» **Exercise goal**
Please set down every line of the records below exactly, without the pictures.

» **Exercise data**

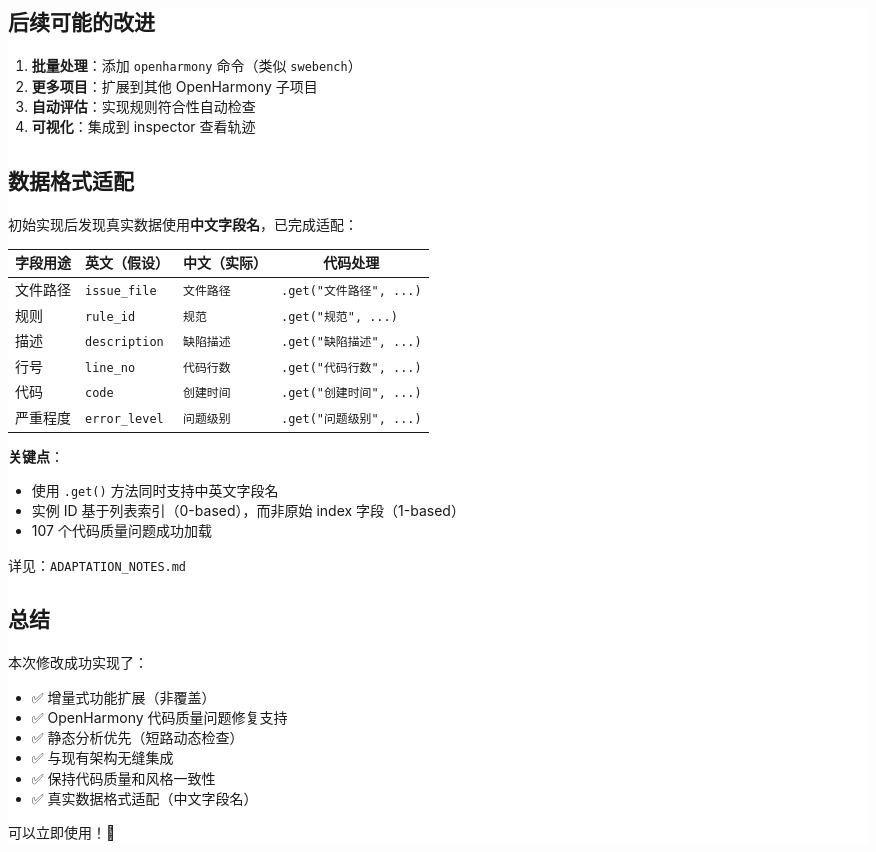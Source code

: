 ## 后续可能的改进

1. **批量处理**：添加 `openharmony` 命令（类似 `swebench`）
2. **更多项目**：扩展到其他 OpenHarmony 子项目
3. **自动评估**：实现规则符合性自动检查
4. **可视化**：集成到 inspector 查看轨迹

## 数据格式适配

初始实现后发现真实数据使用**中文字段名**，已完成适配：

| 字段用途 | 英文（假设） | 中文（实际） | 代码处理 |
|---------|------------|------------|---------|
| 文件路径 | `issue_file` | `文件路径` | `.get("文件路径", ...)` |
| 规则 | `rule_id` | `规范` | `.get("规范", ...)` |
| 描述 | `description` | `缺陷描述` | `.get("缺陷描述", ...)` |
| 行号 | `line_no` | `代码行数` | `.get("代码行数", ...)` |
| 代码 | `code` | `创建时间` | `.get("创建时间", ...)` |
| 严重程度 | `error_level` | `问题级别` | `.get("问题级别", ...)` |

**关键点**：
- 使用 `.get()` 方法同时支持中英文字段名
- 实例 ID 基于列表索引（0-based），而非原始 index 字段（1-based）
- 107 个代码质量问题成功加载

详见：`ADAPTATION_NOTES.md`

## 总结

本次修改成功实现了：
- ✅ 增量式功能扩展（非覆盖）
- ✅ OpenHarmony 代码质量问题修复支持
- ✅ 静态分析优先（短路动态检查）
- ✅ 与现有架构无缝集成
- ✅ 保持代码质量和风格一致性
- ✅ 真实数据格式适配（中文字段名）

可以立即使用！🎉


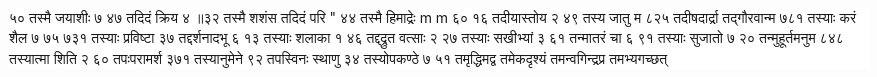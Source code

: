 ५० 
तस्मै जयाशीः 
७ 
४७ 
तदिदं 
क्रिय 
४ 
॥३२ 
तस्मै शशंस 
तदिदं परि 
" 
४४ 
तस्मै हिमाद्रेः 
m 
m 
६० 
१६ 
तदीयास्तोय 
२ 
४९ 
तस्य जातु म 
८२५ 
तदीषदार्द्रा तद्गौरवान्म 
७८१ 
तस्याः करं शैल 
७ 
७५ 
७३१ 
तस्याः प्रविष्टा 
३७ 
तद्दर्शनादभू 
६ 
१३ 
तस्याः शलाका 
१ 
४६ 
तद्द्द्रुत वत्साः 
२ 
२७ 
तस्याः सखीभ्यां 
३ 
६१ 
तन्मातरं चा 
६ 
९१ 
तस्याः सुजातो 
७ 
२० 
तन्मुहूर्तमनुम 
८४८ 
तस्यात्मा शिति 
२ 
६० 
तपःपरामर्श 
३७१ तस्यानुमेने 
९२ 
तपस्विनः स्थाणु 
३४ 
तस्योपकण्ठे 
७ ५१ 
तमृद्धिमद्व 
तमेकदृश्यं 
तमन्वगिन्द्रप्र 
तमभ्यगच्छत् 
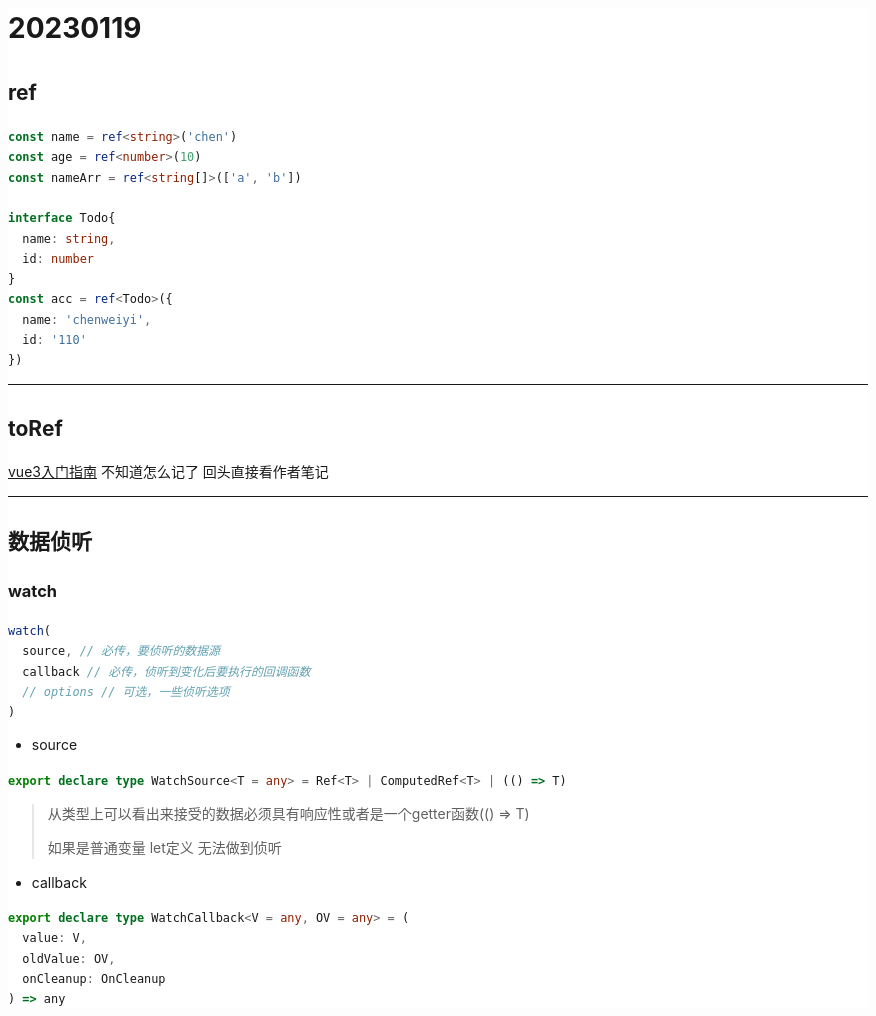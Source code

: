 # 20230119

## ref

```typescript
const name = ref<string>('chen')
const age = ref<number>(10)
const nameArr = ref<string[]>(['a', 'b'])

interface Todo{
  name: string,
  id: number
}
const acc = ref<Todo>({
  name: 'chenweiyi',
  id: '110'
})
```

---

## toRef

[vue3入门指南](https://vue3.chengpeiquan.com/component.html#%E5%A4%84%E7%90%86%E5%AF%B9%E8%B1%A1)
不知道怎么记了 回头直接看作者笔记

---

## 数据侦听

### watch

```typescript
watch(
  source, // 必传，要侦听的数据源
  callback // 必传，侦听到变化后要执行的回调函数
  // options // 可选，一些侦听选项
)
```

+ source

```typescript
export declare type WatchSource<T = any> = Ref<T> | ComputedRef<T> | (() => T)
```

>从类型上可以看出来接受的数据必须具有响应性或者是一个getter函数(() => T)
>
>如果是普通变量 let定义 无法做到侦听

+ callback

```typescript
export declare type WatchCallback<V = any, OV = any> = (
  value: V,
  oldValue: OV,
  onCleanup: OnCleanup
) => any
```
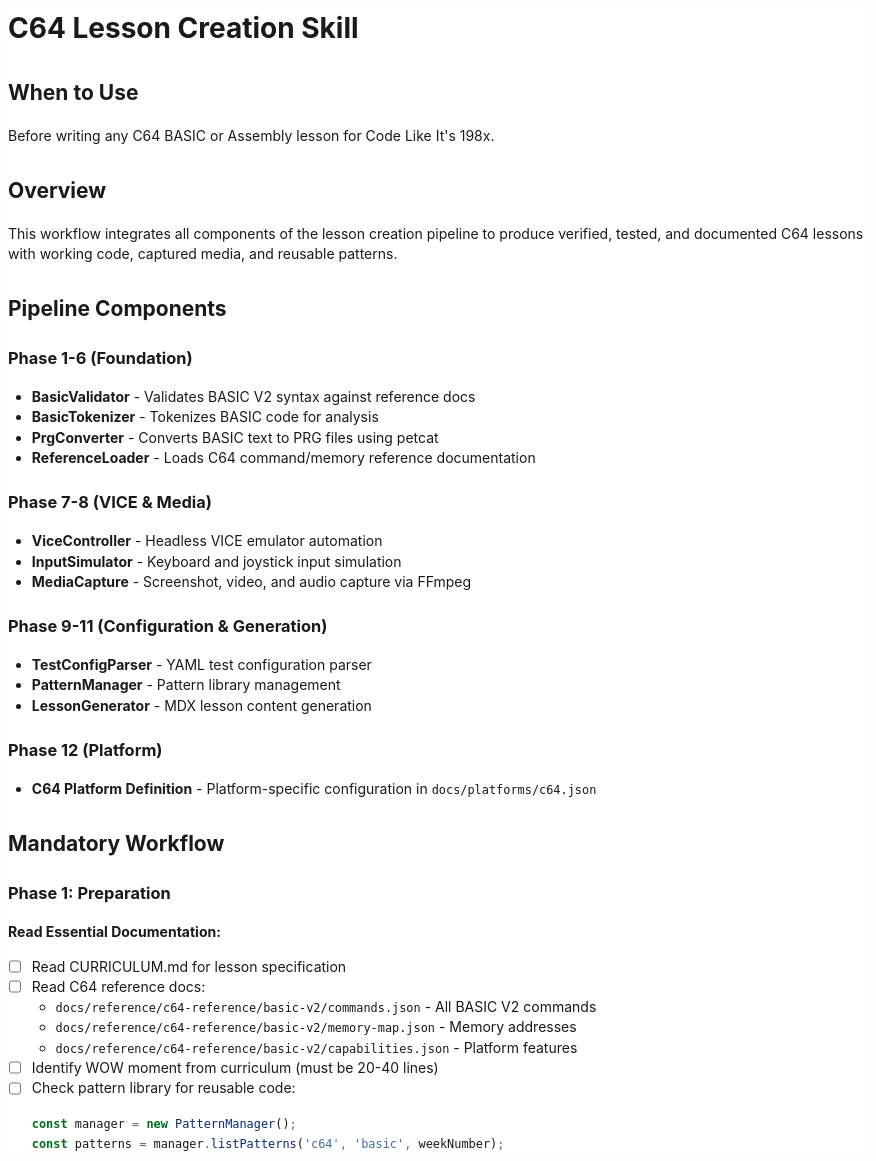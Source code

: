 # C64 Lesson Creation Skill

## When to Use

Before writing any C64 BASIC or Assembly lesson for Code Like It's 198x.

## Overview

This workflow integrates all components of the lesson creation pipeline to produce verified, tested, and documented C64 lessons with working code, captured media, and reusable patterns.

## Pipeline Components

### Phase 1-6 (Foundation)
- **BasicValidator** - Validates BASIC V2 syntax against reference docs
- **BasicTokenizer** - Tokenizes BASIC code for analysis
- **PrgConverter** - Converts BASIC text to PRG files using petcat
- **ReferenceLoader** - Loads C64 command/memory reference documentation

### Phase 7-8 (VICE & Media)
- **ViceController** - Headless VICE emulator automation
- **InputSimulator** - Keyboard and joystick input simulation
- **MediaCapture** - Screenshot, video, and audio capture via FFmpeg

### Phase 9-11 (Configuration & Generation)
- **TestConfigParser** - YAML test configuration parser
- **PatternManager** - Pattern library management
- **LessonGenerator** - MDX lesson content generation

### Phase 12 (Platform)
- **C64 Platform Definition** - Platform-specific configuration in `docs/platforms/c64.json`

## Mandatory Workflow

### Phase 1: Preparation

**Read Essential Documentation:**
- [ ] Read CURRICULUM.md for lesson specification
- [ ] Read C64 reference docs:
  - `docs/reference/c64-reference/basic-v2/commands.json` - All BASIC V2 commands
  - `docs/reference/c64-reference/basic-v2/memory-map.json` - Memory addresses
  - `docs/reference/c64-reference/basic-v2/capabilities.json` - Platform features
- [ ] Identify WOW moment from curriculum (must be 20-40 lines)
- [ ] Check pattern library for reusable code:
  ```typescript
  const manager = new PatternManager();
  const patterns = manager.listPatterns('c64', 'basic', weekNumber);
  ```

» **Finished exercise**
Source code

: ## 后续可能的改进

1. **批量处理**：添加 `openharmony` 命令（类似 `swebench`）
2. **更多项目**：扩展到其他 OpenHarmony 子项目
3. **自动评估**：实现规则符合性自动检查
4. **可视化**：集成到 inspector 查看轨迹

## 数据格式适配

初始实现后发现真实数据使用**中文字段名**，已完成适配：

| 字段用途 | 英文（假设） | 中文（实际） | 代码处理 |
|---------|------------|------------|---------|
| 文件路径 | `issue_file` | `文件路径` | `.get("文件路径", ...)` |
| 规则 | `rule_id` | `规范` | `.get("规范", ...)` |
| 描述 | `description` | `缺陷描述` | `.get("缺陷描述", ...)` |
| 行号 | `line_no` | `代码行数` | `.get("代码行数", ...)` |
| 代码 | `code` | `创建时间` | `.get("创建时间", ...)` |
| 严重程度 | `error_level` | `问题级别` | `.get("问题级别", ...)` |

**关键点**：
- 使用 `.get()` 方法同时支持中英文字段名
- 实例 ID 基于列表索引（0-based），而非原始 index 字段（1-based）
- 107 个代码质量问题成功加载

详见：`ADAPTATION_NOTES.md`

## 总结

本次修改成功实现了：
- ✅ 增量式功能扩展（非覆盖）
- ✅ OpenHarmony 代码质量问题修复支持
- ✅ 静态分析优先（短路动态检查）
- ✅ 与现有架构无缝集成
- ✅ 保持代码质量和风格一致性
- ✅ 真实数据格式适配（中文字段名）

可以立即使用！🎉


Source code

: ५० 
तस्मै जयाशीः 
७ 
४७ 
तदिदं 
क्रिय 
४ 
॥३२ 
तस्मै शशंस 
तदिदं परि 
" 
४४ 
तस्मै हिमाद्रेः 
m 
m 
६० 
१६ 
तदीयास्तोय 
२ 
४९ 
तस्य जातु म 
८२५ 
तदीषदार्द्रा तद्गौरवान्म 
७८१ 
तस्याः करं शैल 
७ 
७५ 
७३१ 
तस्याः प्रविष्टा 
३७ 
तद्दर्शनादभू 
६ 
१३ 
तस्याः शलाका 
१ 
४६ 
तद्द्द्रुत वत्साः 
२ 
२७ 
तस्याः सखीभ्यां 
३ 
६१ 
तन्मातरं चा 
६ 
९१ 
तस्याः सुजातो 
७ 
२० 
तन्मुहूर्तमनुम 
८४८ 
तस्यात्मा शिति 
२ 
६० 
तपःपरामर्श 
३७१ तस्यानुमेने 
९२ 
तपस्विनः स्थाणु 
३४ 
तस्योपकण्ठे 
७ ५१ 
तमृद्धिमद्व 
तमेकदृश्यं 
तमन्वगिन्द्रप्र 
तमभ्यगच्छत् 
Source code

: # 20230119

## ref

```typescript
const name = ref<string>('chen')
const age = ref<number>(10)
const nameArr = ref<string[]>(['a', 'b'])

interface Todo{
  name: string,
  id: number
}
const acc = ref<Todo>({
  name: 'chenweiyi',
  id: '110'
})
```

---

## toRef

[vue3入门指南](https://vue3.chengpeiquan.com/component.html#%E5%A4%84%E7%90%86%E5%AF%B9%E8%B1%A1)
不知道怎么记了 回头直接看作者笔记

---

## 数据侦听

### watch

```typescript
watch(
  source, // 必传，要侦听的数据源
  callback // 必传，侦听到变化后要执行的回调函数
  // options // 可选，一些侦听选项
)
```

+ source

```typescript
export declare type WatchSource<T = any> = Ref<T> | ComputedRef<T> | (() => T)
```

>从类型上可以看出来接受的数据必须具有响应性或者是一个getter函数(() => T)
>
>如果是普通变量 let定义 无法做到侦听

+ callback

```typescript
export declare type WatchCallback<V = any, OV = any> = (
  value: V,
  oldValue: OV,
  onCleanup: OnCleanup
) => any
```
Source code

: # C64 Lesson Creation Skill

## When to Use

Before writing any C64 BASIC or Assembly lesson for Code Like It's 198x.

## Overview

This workflow integrates all components of the lesson creation pipeline to produce verified, tested, and documented C64 lessons with working code, captured media, and reusable patterns.

## Pipeline Components

### Phase 1-6 (Foundation)
- **BasicValidator** - Validates BASIC V2 syntax against reference docs
- **BasicTokenizer** - Tokenizes BASIC code for analysis
- **PrgConverter** - Converts BASIC text to PRG files using petcat
- **ReferenceLoader** - Loads C64 command/memory reference documentation

### Phase 7-8 (VICE & Media)
- **ViceController** - Headless VICE emulator automation
- **InputSimulator** - Keyboard and joystick input simulation
- **MediaCapture** - Screenshot, video, and audio capture via FFmpeg

### Phase 9-11 (Configuration & Generation)
- **TestConfigParser** - YAML test configuration parser
- **PatternManager** - Pattern library management
- **LessonGenerator** - MDX lesson content generation

### Phase 12 (Platform)
- **C64 Platform Definition** - Platform-specific configuration in `docs/platforms/c64.json`

## Mandatory Workflow

### Phase 1: Preparation

**Read Essential Documentation:**
- [ ] Read CURRICULUM.md for lesson specification
- [ ] Read C64 reference docs:
  - `docs/reference/c64-reference/basic-v2/commands.json` - All BASIC V2 commands
  - `docs/reference/c64-reference/basic-v2/memory-map.json` - Memory addresses
  - `docs/reference/c64-reference/basic-v2/capabilities.json` - Platform features
- [ ] Identify WOW moment from curriculum (must be 20-40 lines)
- [ ] Check pattern library for reusable code:
  ```typescript
  const manager = new PatternManager();
  const patterns = manager.listPatterns('c64', 'basic', weekNumber);
  ```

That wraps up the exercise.